Yes. You will receive a receipt with a pending number on it. This number is used to keep track of your application. If you have questions on the status of your application, you may use the pending number when calling in so that your application can be located more quickly.
- How will I know if my application is approved?
If the application is approved, a notice is mailed to you, and you will receive a call from a Licensing Representative.
- What happens if my application is not approved?
If your application can not be approved, you will be notified.

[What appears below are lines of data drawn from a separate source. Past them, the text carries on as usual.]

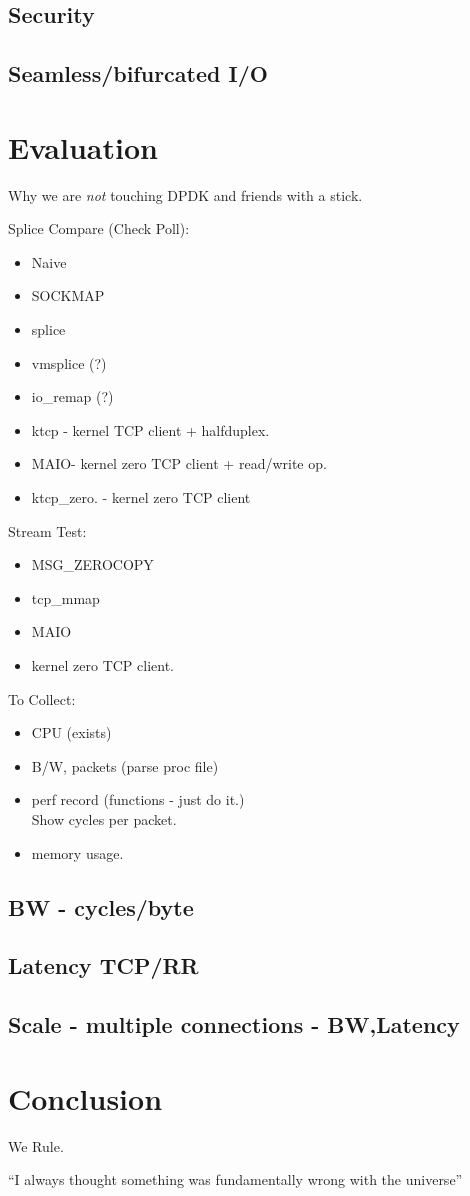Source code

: \documentclass[newfonts=false,format=sigconf,9pt,letterpaper]{acmart}
\newcommand{\oursys}{MAIO\xspace}
\begin{document}
\subsection{Security}
\subsection{Seamless/bifurcated I/O}
\section{Evaluation}
Why we are \emph{not} touching DPDK and friends with a stick.

Splice Compare (Check Poll):
\begin{itemize}
    \item Naive
    \item SOCKMAP
    \item splice
    \item vmsplice  (?)
    \item io\_remap (?)
    \item ktcp - kernel TCP client + halfduplex.
    \item \oursys - kernel zero TCP client + read/write op. 
    \item ktcp\_zero. - kernel zero TCP client
\end{itemize}
\smallskip
Stream Test:
\begin{itemize}
    \item MSG\_ZEROCOPY
    \item tcp\_mmap
    \item \oursys
    \item kernel zero TCP client.
\end{itemize}
\smallskip
To Collect:
\begin{itemize}
    \item CPU (exists)
    \item B/W, packets (parse proc file)
    \item perf record (functions - just do it.)\\
    Show cycles per packet.
    \item memory usage.
\end{itemize}
\subsection{BW - cycles/byte}
\subsection{Latency TCP/RR}
\subsection{Scale - multiple connections - BW,Latency}
\section{Conclusion}
We Rule.

``I always thought something was fundamentally wrong with the universe'' \citep{adams1995hitchhiker}



\end{document}

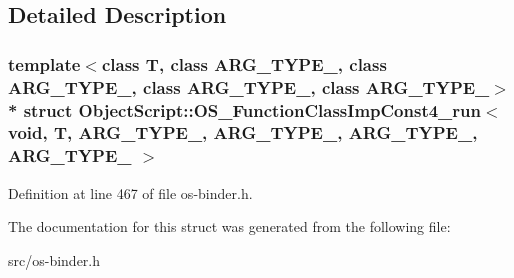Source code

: \subsection{Detailed Description}
\subsubsection*{template$<$class T, class A\+R\+G\+\_\+\+T\+Y\+P\+E\+\_, class A\+R\+G\+\_\+\+T\+Y\+P\+E\+\_, class A\+R\+G\+\_\+\+T\+Y\+P\+E\+\_, class A\+R\+G\+\_\+\+T\+Y\+P\+E\+\_$>$\\*
struct Object\+Script\+::\+O\+S\+\_\+\+Function\+Class\+Imp\+Const4\+\_\+run$<$ void, T,   A\+R\+G\+\_\+\+T\+Y\+P\+E\+\_, A\+R\+G\+\_\+\+T\+Y\+P\+E\+\_, A\+R\+G\+\_\+\+T\+Y\+P\+E\+\_, A\+R\+G\+\_\+\+T\+Y\+P\+E\+\_ $>$}



Definition at line 467 of file os-\/binder.\+h.



The documentation for this struct was generated from the following file\+:\begin{DoxyCompactItemize}
\item 
src/os-\/binder.\+h\end{DoxyCompactItemize}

- Can I get a refund of the fees?
The Agency returns the license fee when a license is not issued. Such instances include, when an application is returned because the applicant failed to respond to a deficiency letter by providing requested information or when the applicant makes a request to withdraw their license application. The application fee is retained, however.
The Agency returns the application fee when the Agency exceeds the statutorily allowed timeframe to review and act upon a license by issuing or denying the license application. Note: This statutory timeframe does not include time the Agency is waiting on the applicant to respond to deficiencies. The license fee is retained, however.
The only time the Agency would refund the application fee and license fee would be on a denied license that took longer than 60 days to review and act upon the application. [see R4-9-113]?
- Is a bankruptcy a reason to deny an application for a contractor's license?
A bankruptcy is not grounds to deny an application for a contractor's license.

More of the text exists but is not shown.